(Saved entries)

+-------+

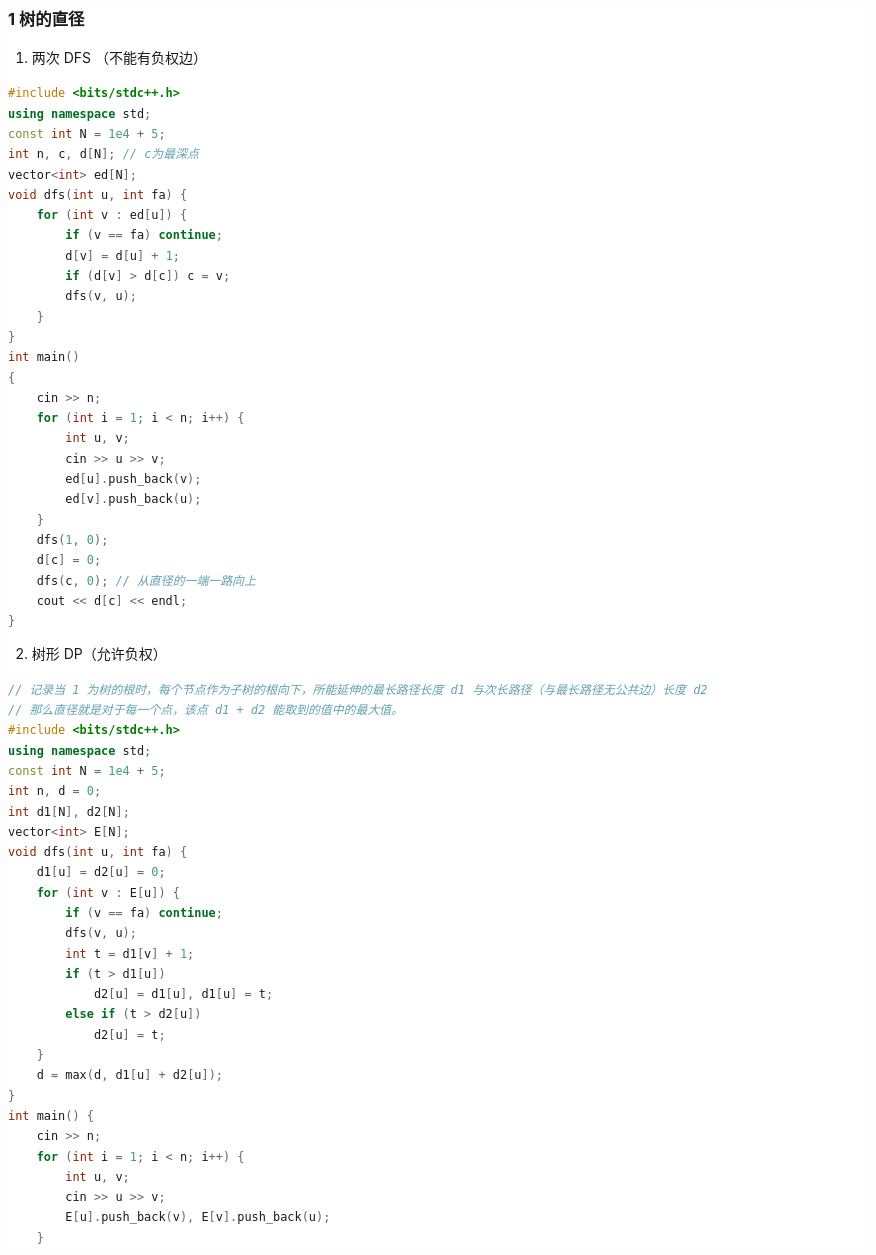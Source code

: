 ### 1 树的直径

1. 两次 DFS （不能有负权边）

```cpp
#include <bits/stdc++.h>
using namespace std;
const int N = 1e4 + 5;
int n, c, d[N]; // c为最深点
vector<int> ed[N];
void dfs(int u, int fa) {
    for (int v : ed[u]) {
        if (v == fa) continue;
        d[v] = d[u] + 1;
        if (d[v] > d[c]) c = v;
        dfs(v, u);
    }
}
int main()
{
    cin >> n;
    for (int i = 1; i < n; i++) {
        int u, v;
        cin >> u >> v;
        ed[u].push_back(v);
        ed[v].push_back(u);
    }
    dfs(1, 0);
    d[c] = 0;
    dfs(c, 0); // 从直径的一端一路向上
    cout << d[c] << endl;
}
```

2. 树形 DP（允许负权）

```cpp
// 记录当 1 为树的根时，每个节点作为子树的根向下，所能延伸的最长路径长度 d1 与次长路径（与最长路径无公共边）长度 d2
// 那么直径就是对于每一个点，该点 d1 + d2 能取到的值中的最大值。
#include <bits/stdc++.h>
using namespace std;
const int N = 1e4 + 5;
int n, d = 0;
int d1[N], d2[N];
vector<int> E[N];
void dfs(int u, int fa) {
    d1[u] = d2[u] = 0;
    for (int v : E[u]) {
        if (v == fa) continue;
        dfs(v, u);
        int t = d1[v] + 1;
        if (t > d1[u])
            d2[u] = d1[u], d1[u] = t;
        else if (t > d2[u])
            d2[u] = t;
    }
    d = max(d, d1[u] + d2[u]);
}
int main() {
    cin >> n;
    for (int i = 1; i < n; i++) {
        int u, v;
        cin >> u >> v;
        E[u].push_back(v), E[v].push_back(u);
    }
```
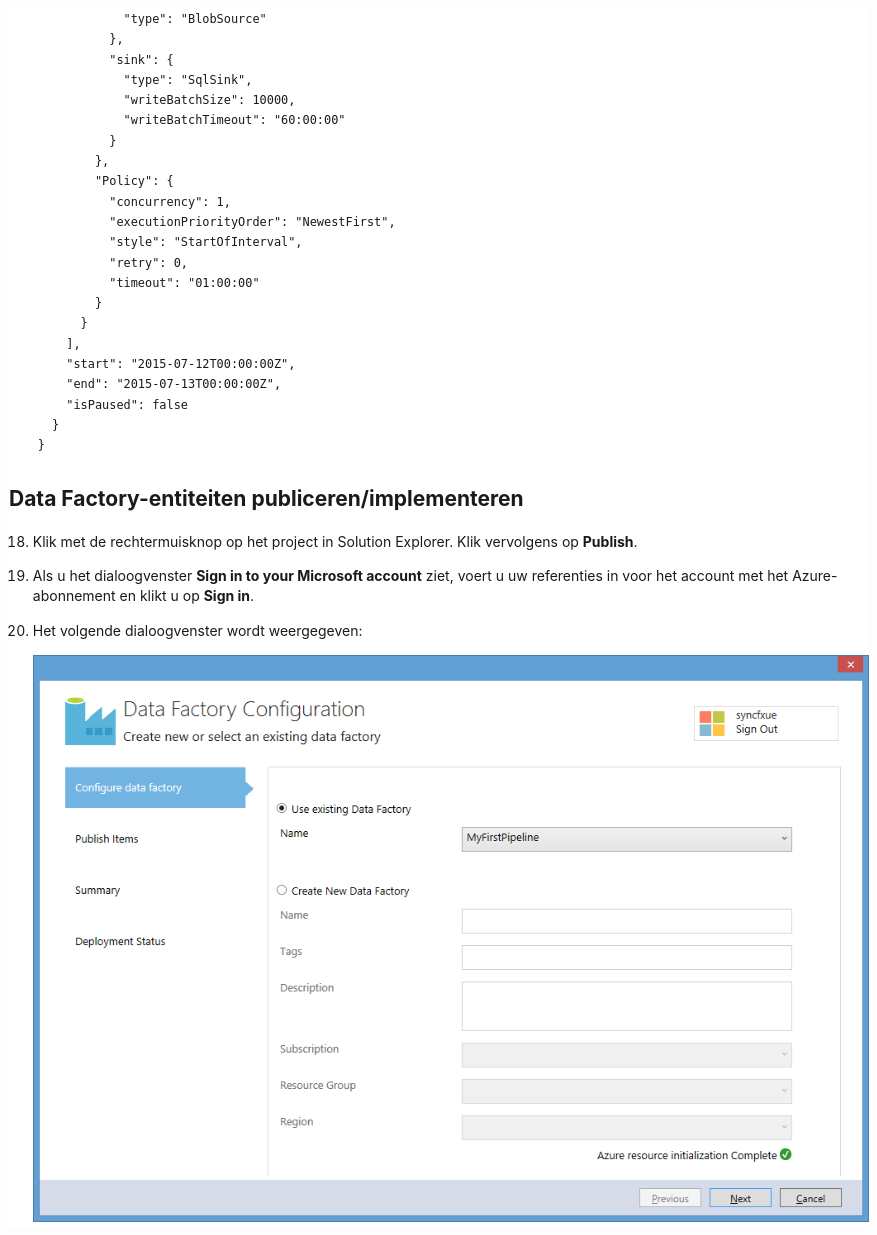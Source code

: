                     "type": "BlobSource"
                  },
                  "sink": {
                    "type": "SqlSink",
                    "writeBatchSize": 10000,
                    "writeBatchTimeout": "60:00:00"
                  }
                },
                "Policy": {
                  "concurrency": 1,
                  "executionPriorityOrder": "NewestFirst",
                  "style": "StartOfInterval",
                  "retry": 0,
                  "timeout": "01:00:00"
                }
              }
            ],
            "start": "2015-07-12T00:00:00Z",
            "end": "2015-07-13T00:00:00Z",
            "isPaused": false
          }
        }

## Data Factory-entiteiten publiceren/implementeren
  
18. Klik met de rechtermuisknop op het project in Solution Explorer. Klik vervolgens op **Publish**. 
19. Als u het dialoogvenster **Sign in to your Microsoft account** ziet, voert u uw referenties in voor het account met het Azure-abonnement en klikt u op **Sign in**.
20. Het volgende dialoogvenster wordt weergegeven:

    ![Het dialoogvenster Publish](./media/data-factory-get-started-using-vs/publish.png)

+-------+

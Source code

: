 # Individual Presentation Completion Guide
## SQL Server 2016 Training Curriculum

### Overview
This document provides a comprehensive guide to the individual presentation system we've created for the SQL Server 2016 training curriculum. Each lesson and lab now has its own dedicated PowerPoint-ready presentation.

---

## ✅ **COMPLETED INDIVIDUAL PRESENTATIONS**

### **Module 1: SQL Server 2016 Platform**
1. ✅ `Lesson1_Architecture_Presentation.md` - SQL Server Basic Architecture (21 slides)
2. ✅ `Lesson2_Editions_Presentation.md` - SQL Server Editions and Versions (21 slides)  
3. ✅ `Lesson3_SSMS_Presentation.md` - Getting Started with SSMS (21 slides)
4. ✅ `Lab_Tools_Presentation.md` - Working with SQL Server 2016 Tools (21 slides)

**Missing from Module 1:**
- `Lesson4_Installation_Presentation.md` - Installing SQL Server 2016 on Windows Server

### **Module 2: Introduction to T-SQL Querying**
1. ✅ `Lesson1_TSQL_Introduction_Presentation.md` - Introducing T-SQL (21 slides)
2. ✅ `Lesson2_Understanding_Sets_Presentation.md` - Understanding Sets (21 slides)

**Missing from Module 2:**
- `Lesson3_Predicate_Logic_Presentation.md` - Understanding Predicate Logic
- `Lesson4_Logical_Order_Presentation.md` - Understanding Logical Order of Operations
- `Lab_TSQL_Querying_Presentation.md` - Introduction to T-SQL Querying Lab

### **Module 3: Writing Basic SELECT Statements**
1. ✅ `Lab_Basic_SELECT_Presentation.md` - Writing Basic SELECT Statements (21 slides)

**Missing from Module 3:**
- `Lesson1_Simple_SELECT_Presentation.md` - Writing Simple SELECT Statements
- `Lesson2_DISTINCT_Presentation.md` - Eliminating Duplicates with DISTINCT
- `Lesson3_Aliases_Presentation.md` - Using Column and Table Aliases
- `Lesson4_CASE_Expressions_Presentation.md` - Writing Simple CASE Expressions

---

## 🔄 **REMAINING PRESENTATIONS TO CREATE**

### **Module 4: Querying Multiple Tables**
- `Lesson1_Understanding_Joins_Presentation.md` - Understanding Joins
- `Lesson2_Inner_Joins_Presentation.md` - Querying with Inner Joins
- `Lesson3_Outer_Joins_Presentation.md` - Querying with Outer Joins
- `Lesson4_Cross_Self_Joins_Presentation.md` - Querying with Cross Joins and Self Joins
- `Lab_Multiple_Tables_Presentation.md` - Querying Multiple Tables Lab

+-------+

§ **THE TASK**
Among the records, find the lines that contain "Publish" and copy each of them.

§ **SOLUTION FOR THIS TASK**
18. Klik met de rechtermuisknop op het project in Solution Explorer. Klik vervolgens op **Publish**. 
    ![Het dialoogvenster Publish](./media/data-factory-get-started-using-vs/publish.png)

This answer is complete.